Write out, word for word, only the lines from the one containing "convert the parsed" through the final line of the data.

··· Data supplied ···

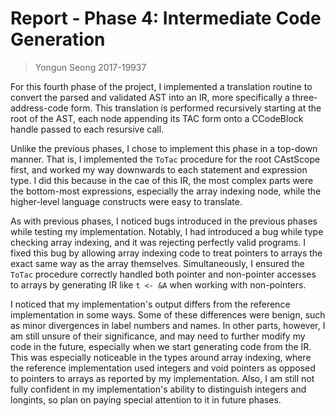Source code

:# Report - Phase 4: Intermediate Code Generation

> Yongun Seong 2017-19937

For this fourth phase of the project, I implemented a translation routine to
convert the parsed and validated AST into an IR, more specifically a
three-address-code form. This translation is performed recursively starting at
the root of the AST, each node appending its TAC form onto a CCodeBlock handle
passed to each resursive call.

Unlike the previous phases, I chose to implement this phase in a top-down
manner. That is, I implemented the `ToTac` procedure for the root CAstScope
first, and worked my way downwards to each statement and expression type. I did
this because in the cae of this IR, the most complex parts were the bottom-most
expressions, especially the array indexing node, while the higher-level language
constructs were easy to translate.

As with previous phases, I noticed bugs introduced in the previous phases while
testing my implementation. Notably, I had introduced a bug while type checking
array indexing, and it was rejecting perfectly valid programs. I fixed this bug
by allowing array indexing code to treat pointers to arrays the exact same way
as the array themselves. Simultaneously, I ensured the `ToTac` procedure
correctly handled both pointer and non-pointer accesses to arrays by generating
IR like `t <- &A` when working with non-pointers.

I noticed that my implementation's output differs from the reference
implementation in some ways. Some of these differences were benign, such as
minor divergences in label numbers and names. In other parts, however, I am
still unsure of their significance, and may need to further modify my code in
the future, especially when we start generating code from the IR. This was
especially noticeable in the types around array indexing, where the reference
implementation used integers and void pointers as opposed to pointers to arrays
as reported by my implementation. Also, I am still not fully confident in my
implementation's ability to distinguish integers and longints, so plan on paying
special attention to it in future phases.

···

▶ **Answer space**
convert the parsed and validated AST into an IR, more specifically a
three-address-code form. This translation is performed recursively starting at
the root of the AST, each node appending its TAC form onto a CCodeBlock handle
passed to each resursive call.

Unlike the previous phases, I chose to implement this phase in a top-down
manner. That is, I implemented the `ToTac` procedure for the root CAstScope
first, and worked my way downwards to each statement and expression type. I did
this because in the cae of this IR, the most complex parts were the bottom-most
expressions, especially the array indexing node, while the higher-level language
constructs were easy to translate.

As with previous phases, I noticed bugs introduced in the previous phases while
testing my implementation. Notably, I had introduced a bug while type checking
array indexing, and it was rejecting perfectly valid programs. I fixed this bug
by allowing array indexing code to treat pointers to arrays the exact same way
as the array themselves. Simultaneously, I ensured the `ToTac` procedure
correctly handled both pointer and non-pointer accesses to arrays by generating
IR like `t <- &A` when working with non-pointers.

I noticed that my implementation's output differs from the reference
implementation in some ways. Some of these differences were benign, such as
minor divergences in label numbers and names. In other parts, however, I am
still unsure of their significance, and may need to further modify my code in
the future, especially when we start generating code from the IR. This was
especially noticeable in the types around array indexing, where the reference
implementation used integers and void pointers as opposed to pointers to arrays
as reported by my implementation. Also, I am still not fully confident in my
implementation's ability to distinguish integers and longints, so plan on paying
special attention to it in future phases.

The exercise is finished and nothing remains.